ORIGIN OF THE COMPTON-BELKOVICH SILICIC VOLCANIC COMPLEX

The Compton-Belkovich Volcanic Complex (CBVC), located at 99.5°E and 61.1°N, has been previously recognized as a site of silicic (felsic) volcanism on the Moon [1]; however, its origin remains uncertain. On the basis of regional geologic relationships and remote sensing, we infer an origin by partial melting of a deep, fertile source in the lunar crust, followed by shallow emplacement of magma, inflation, fractional crystallization, pyroclastic eruption(s), and possibly late-stage silicate-liquid immiscibility.
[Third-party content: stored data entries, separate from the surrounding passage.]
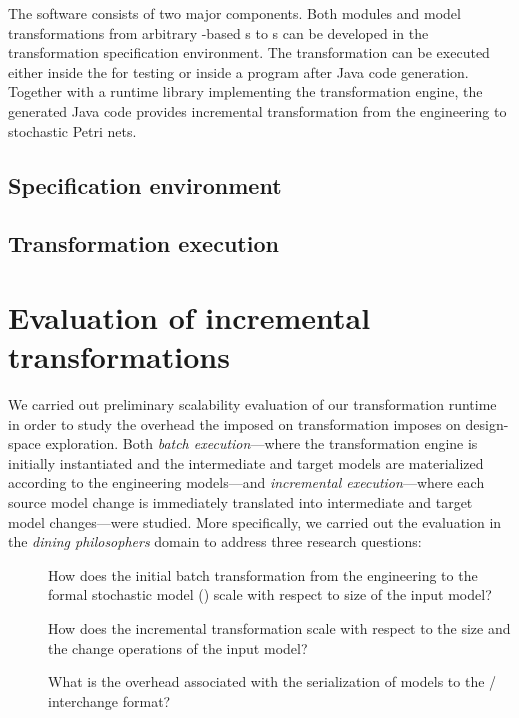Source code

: The software consists of two major components. Both  modules and model transformations from arbitrary -based s to s can be developed in the transformation specification environment. The transformation can be executed either inside the  for testing or inside a  program after Java code generation. Together with a runtime library implementing the transformation engine, the generated Java code provides incremental transformation from the engineering  to stochastic Petri nets.

\subsection{Specification environment}

\subsection{Transformation execution}

\section{Evaluation of incremental transformations}

We carried out preliminary scalability evaluation of our transformation runtime in order to study the overhead the imposed on transformation imposes on design-space exploration. Both \emph{batch execution}---where the transformation engine is initially instantiated and the intermediate and target  models are materialized according to the engineering models---and \emph{incremental execution}---where each source model change is immediately translated into intermediate and target model changes---were studied. More specifically, we carried out the evaluation in the \emph{dining philosophers} domain to address three research questions:
\begin{description}
\item[] How does the initial batch transformation from the engineering  to the formal stochastic model () scale with respect to size of the input model?
\item[] How does the incremental transformation scale with respect to the size and the change operations of the input model?
\item[] What is the overhead associated with the serialization of models to the /  interchange format?
\end{description}


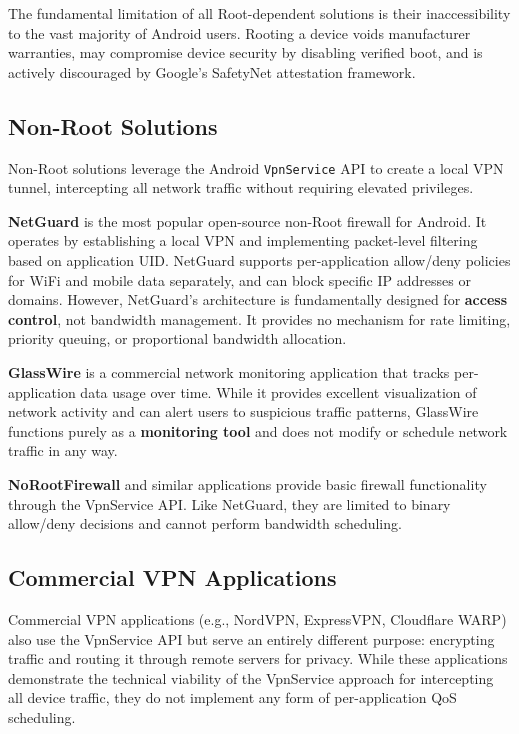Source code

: The fundamental limitation of all Root-dependent solutions is their inaccessibility to the vast majority of Android users. Rooting a device voids manufacturer warranties, may compromise device security by disabling verified boot, and is actively discouraged by Google's SafetyNet attestation framework.

\subsection{Non-Root Solutions}

Non-Root solutions leverage the Android \texttt{VpnService} API to create a local VPN tunnel, intercepting all network traffic without requiring elevated privileges.

\textbf{NetGuard} \cite{netguard} is the most popular open-source non-Root firewall for Android. It operates by establishing a local VPN and implementing packet-level filtering based on application UID. NetGuard supports per-application allow/deny policies for WiFi and mobile data separately, and can block specific IP addresses or domains. However, NetGuard's architecture is fundamentally designed for \textbf{access control}, not bandwidth management. It provides no mechanism for rate limiting, priority queuing, or proportional bandwidth allocation.

\textbf{GlassWire} \cite{glasswire} is a commercial network monitoring application that tracks per-application data usage over time. While it provides excellent visualization of network activity and can alert users to suspicious traffic patterns, GlassWire functions purely as a \textbf{monitoring tool} and does not modify or schedule network traffic in any way.

\textbf{NoRootFirewall} and similar applications provide basic firewall functionality through the VpnService API. Like NetGuard, they are limited to binary allow/deny decisions and cannot perform bandwidth scheduling.

\subsection{Commercial VPN Applications}

Commercial VPN applications (e.g., NordVPN, ExpressVPN, Cloudflare WARP) also use the VpnService API but serve an entirely different purpose: encrypting traffic and routing it through remote servers for privacy. While these applications demonstrate the technical viability of the VpnService approach for intercepting all device traffic, they do not implement any form of per-application QoS scheduling.

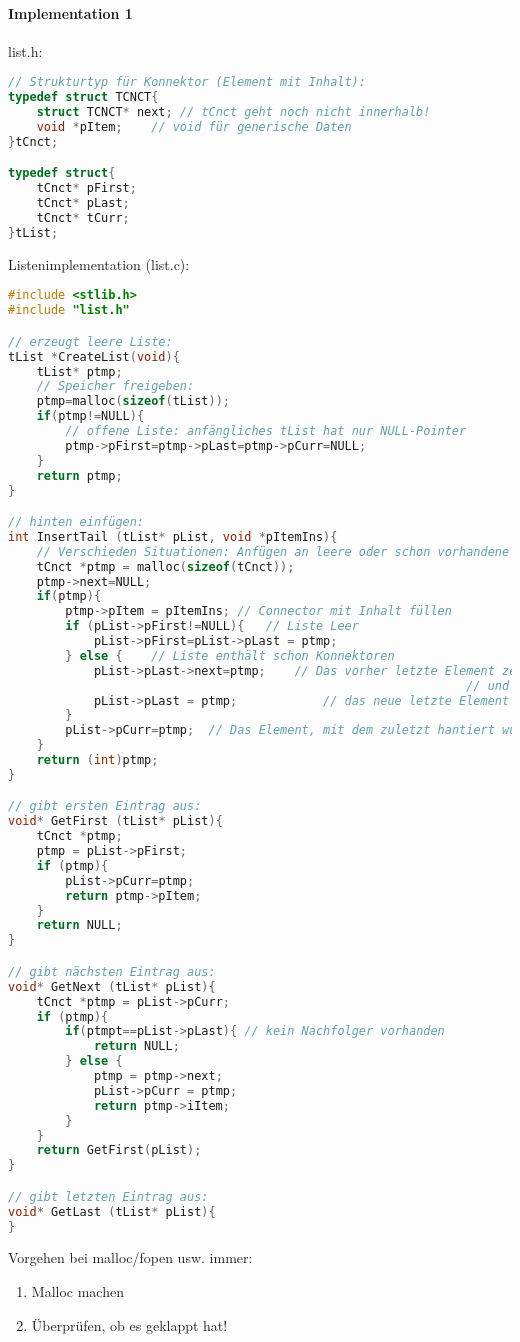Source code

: \paragraph{Implementation 1}\parskp
list.h:
\begin{lstlisting}[language=C]
// Strukturtyp für Konnektor (Element mit Inhalt):
typedef struct TCNCT{
	struct TCNCT* next;	// tCnct geht noch nicht innerhalb!
	void *pItem;	// void für generische Daten
}tCnct;

typedef struct{
	tCnct* pFirst;
	tCnct* pLast;
	tCnct* tCurr;
}tList;
\end{lstlisting}
Listenimplementation (list.c):
\begin{lstlisting}[language=C]
#include <stlib.h>
#include "list.h"

// erzeugt leere Liste:
tList *CreateList(void){
	tList* ptmp;
	// Speicher freigeben:
	ptmp=malloc(sizeof(tList));
	if(ptmp!=NULL){
		// offene Liste: anfängliches tList hat nur NULL-Pointer
		ptmp->pFirst=ptmp->pLast=ptmp->pCurr=NULL;
	}
	return ptmp;
}

// hinten einfügen:
int InsertTail (tList* pList, void *pItemIns){
	// Verschieden Situationen: Anfügen an leere oder schon vorhandene Liste
	tCnct *ptmp = malloc(sizeof(tCnct));
	ptmp->next=NULL;
	if(ptmp){
		ptmp->pItem = pItemIns;	// Connector mit Inhalt füllen
		if (pList->pFirst!=NULL){	// Liste Leer
			pList->pFirst=pList->pLast = ptmp;
		} else {	// Liste enthält schon Konnektoren
			pList->pLast->next=ptmp;	// Das vorher letzte Element zeigt nun auf das eingefügte
																// und damit neue letzte Element
			pList->pLast = ptmp;			// das neue letzte Element
		}
		pList->pCurr=ptmp;	// Das Element, mit dem zuletzt hantiert wurde ist pCurr
	}
	return (int)ptmp;
}

// gibt ersten Eintrag aus:
void* GetFirst (tList* pList){
	tCnct *ptmp;
	ptmp = pList->pFirst;
	if (ptmp){
		pList->pCurr=ptmp;
		return ptmp->pItem;
	}
	return NULL;
}

// gibt nächsten Eintrag aus:
void* GetNext (tList* pList){
	tCnct *ptmp = pList->pCurr;
	if (ptmp){
		if(ptmpt==pList->pLast){ // kein Nachfolger vorhanden
			return NULL;
		} else {
			ptmp = ptmp->next;
			pList->pCurr = ptmp;
			return ptmp->iItem;
		}
	} 
	return GetFirst(pList);
}

// gibt letzten Eintrag aus:
void* GetLast (tList* pList){
}

\end{lstlisting}

Vorgehen bei malloc/fopen usw. immer:
\begin{enumerate}
\item Malloc machen
\item Überprüfen, ob es geklappt hat!
\end{enumerate}

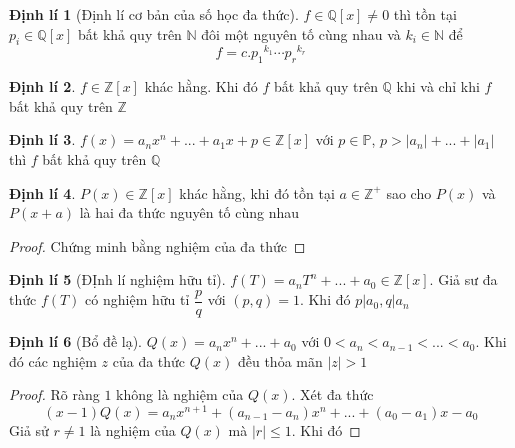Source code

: \documentclass[12pt,a4paper]{article}
\theoremstyle{definition}
\newtheorem{theorem}{Định lí}[section]
\theoremstyle{remark}
\begin{document}
\begin{theorem}[Định lí cơ bản của số học đa thức]
  $f\in \mathbb{Q}[x]\neq 0$ thì tồn tại $p_i \in \mathbb{Q}[x]$ bất khả quy trên $\mathbb{N}$ đôi một nguyên tố cùng nhau và $k_i\in \mathbb{N}$ để $$f=c.{p_1}^{k_1} \cdots {p_r}^{k_r}$$
\end{theorem}
\begin{theorem}
$f\in \mathbb{Z}[x]$ khác hằng. Khi đó $f$ bất khả quy trên $\mathbb{Q}$ khi và chỉ khi $f$ bất khả quy trên $\mathbb{Z}$
\end{theorem}
\begin{theorem}
$f(x)=a_nx^n+...+a_1x+p \in \mathbb{Z}[x]$ với $p\in \mathbb{P}$, $p>|a_n|+...+|a_1|$ thì $f$ bất khả quy trên $\mathbb{Q}$
\end{theorem}
\begin{theorem}
$P(x)\in \mathbb{Z}[x]$ khác hằng, khi đó tồn tại $a\in \mathbb{Z}^+$ sao cho $P(x)$ và $P(x+a)$ là hai đa thức nguyên tố cùng nhau
\end{theorem}
\begin{proof}
Chứng minh bằng nghiệm của đa thức
\end{proof}
\begin{theorem}[ĐỊnh lí nghiệm hữu tỉ]
$f(T)=a_nT^n+...+a_0 \in \mathbb{Z}[x]$. Giả sư đa thức $f(T)$ có nghiệm hữu tỉ $\dfrac{p}{q}$ với $(p,q)=1$. Khi đó $p|a_0, q|a_n$
\end{theorem}
\begin{theorem}[Bổ đề lạ]
$Q(x)=a_nx^n+...+a_0$ với $0<a_n<a_{n-1}<...<a_0$. Khi đó các nghiệm $z$ của đa thức $Q(x)$ đều thỏa mãn $|z|>1$
\end{theorem}
\begin{proof}
Rõ ràng $1$ không là nghiệm của $Q(x)$. Xét đa thức $$(x-1)Q(x)=a_nx^{n+1}+(a_{n-1}-a_n)x^n+...+(a_0-a_1)x-a_0$$
Giả sử $r\neq 1$ là nghiệm của $Q(x)$ mà $|r|\leq 1$. Khi đó
\end{proof}
\end{document}
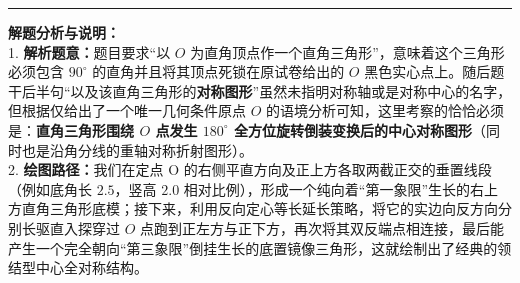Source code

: \begin{center}
\end{center}

\vspace{0.6cm}
\hrule
\vspace{0.4cm}

{\small\color{gray}
\textbf{解题分析与说明：}\\
1. \textbf{解析题意：}题目要求“以 $O$ 为直角顶点作一个直角三角形”，意味着这个三角形必须包含 $90^\circ$ 的直角并且将其顶点死锁在原试卷给出的 $O$ 黑色实心点上。随后题干后半句“以及该直角三角形的\textbf{对称图形}”虽然未指明对称轴或是对称中心的名字，但根据仅给出了一个唯一几何条件原点 $O$ 的语境分析可知，这里考察的恰恰必须是：\textbf{直角三角形围绕 $O$ 点发生 $180^\circ$ 全方位旋转倒装变换后的中心对称图形}（同时也是沿角分线的重轴对称折射图形）。\\
2. \textbf{绘图路径：}我们在定点 O 的右侧平直方向及正上方各取两截正交的垂置线段（例如底角长 $2.5$，竖高 $2.0$ 相对比例），形成一个纯向着“第一象限”生长的右上方直角三角形底模；接下来，利用反向定心等长延长策略，将它的实边向反方向分别长驱直入探穿过 $O$ 点跑到正左方与正下方，再次将其双反端点相连接，最后能产生一个完全朝向“第三象限”倒挂生长的底置镜像三角形，这就绘制出了经典的领结型中心全对称结构。
}

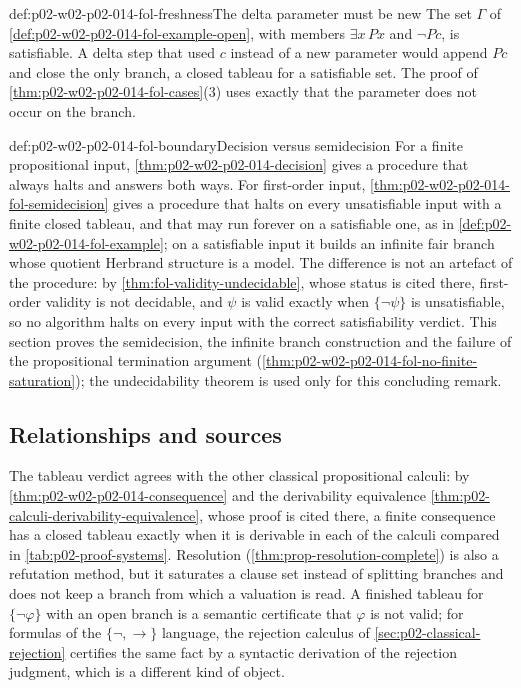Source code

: \begin{hbwarning}{def:p02-w02-p02-014-fol-freshness}{The delta parameter must be new}
The set \(\Gamma\) of
\cref{def:p02-w02-p02-014-fol-example-open}, with members \(\exists x\,Px\)
and \(\neg Pc\), is satisfiable.  A delta
step that used \(c\) instead of a new parameter would append \(Pc\) and close
the only branch, a closed tableau for a satisfiable set.  The proof of
\cref{thm:p02-w02-p02-014-fol-cases}(3) uses exactly that the parameter
does not occur on the branch.
\end{hbwarning}

\begin{proofboundary}{def:p02-w02-p02-014-fol-boundary}{Decision versus semidecision}
For a finite propositional input, \cref{thm:p02-w02-p02-014-decision}
gives a procedure that always halts and answers both ways.  For first-order
input, \cref{thm:p02-w02-p02-014-fol-semidecision} gives a procedure that
halts on every unsatisfiable input with a finite closed tableau, and that may
run forever on a satisfiable one, as in
\cref{def:p02-w02-p02-014-fol-example}; on a satisfiable input it builds an
infinite fair branch whose quotient Herbrand structure is a model.  The
difference is not an artefact of the procedure: by
\cref{thm:fol-validity-undecidable}, whose status is cited there, first-order
validity is not decidable, and \(\psi\) is valid exactly when \(\{\neg\psi\}\)
is unsatisfiable, so no algorithm halts on every input with the correct
satisfiability verdict.  This section proves the semidecision, the infinite
branch construction and the failure of the propositional termination
argument (\cref{thm:p02-w02-p02-014-fol-no-finite-saturation}); the
undecidability theorem is used only for this concluding remark.
\end{proofboundary}

\subsection{Relationships and sources}
\label{sec:p02-w02-p02-014-relations}

The tableau verdict agrees with the other classical propositional calculi:
by \cref{thm:p02-w02-p02-014-consequence} and the derivability equivalence
\cref{thm:p02-calculi-derivability-equivalence}, whose proof is cited there,
a finite consequence has a
closed tableau exactly when it is derivable in each of the calculi compared
in \cref{tab:p02-proof-systems}.  Resolution
(\cref{thm:prop-resolution-complete}) is also a refutation method, but it
saturates a clause set instead of splitting branches and does not keep a
branch from which a valuation is read.  A finished tableau for
\(\{\neg\varphi\}\) with an open branch is a semantic certificate that
\(\varphi\) is not valid; for formulas of the \(\{\neg,\to\}\) language, the rejection calculus of
\cref{sec:p02-classical-rejection} certifies the same fact by a syntactic
derivation of the rejection judgment, which is a different kind of object.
The CBVC lies at the center of a thorium (Th) hotspot in Lunar Prospector gamma ray data [2], and Th is enriched in lunar silicic materials. LRO Diviner data indicate enrichment of SiO₂ in the CBVC [3]. The volcanic complex covers an area ~25x35 km, which includes a collapsed caldera (8x10 km), several prominent volcanic cones and domes (up to 6 km across at base), and numerous small domes (0.5-1.5 km across at base). Moon Mineralogy Mapper data reflect one of the highest indigenous water contents of nonpolar lunar geologic features, possibly associated with pyroclastic activity [4,5]. LROC Narrow Angle Camera (NAC) photometric data suggest that, in addition to areas of highly silicic (rhyolitic) compositions, some of the large domes and cones within the CBVC have intermediate (e.g., dacitic) compositions [6] that are consistent with a fractionated shallow intrusive body and perhaps a relatively high water content (for the Moon).

The enrichment in Th and SiO₂ within the CBVC occurs in isolation in this region of the Moon. Crater distributions indicate an origin at ~ 3.5 Ga [7], yet none of the large, nearby impact craters that occurred either before or after CBVC emplacement excavated Th- or Si-rich materials. Thus, we hypothesize that the “fertile” source material for CBVC volcanism originated deep within the crust. In this work, we test these observations and hypotheses with new NAC-based photometric and topographic data for the CBVC.

References: [1] Jolliff B. et al., 2011, Nat. Geosci. 4; [2] Lawrence D. et al., 2000, J. Geophys. Res. 105; [3] Glotch T. et al., 2010, Science 329; [4] Petro, N. et al., 2013, Lunar Planet. Sci. 44; [5] Bhattacharya S. et al., 2013, Current Science 105; [6] Watkins R. et al., 2017, Icarus 285; [7] Shirley K. et al., 2016, Icarus 273.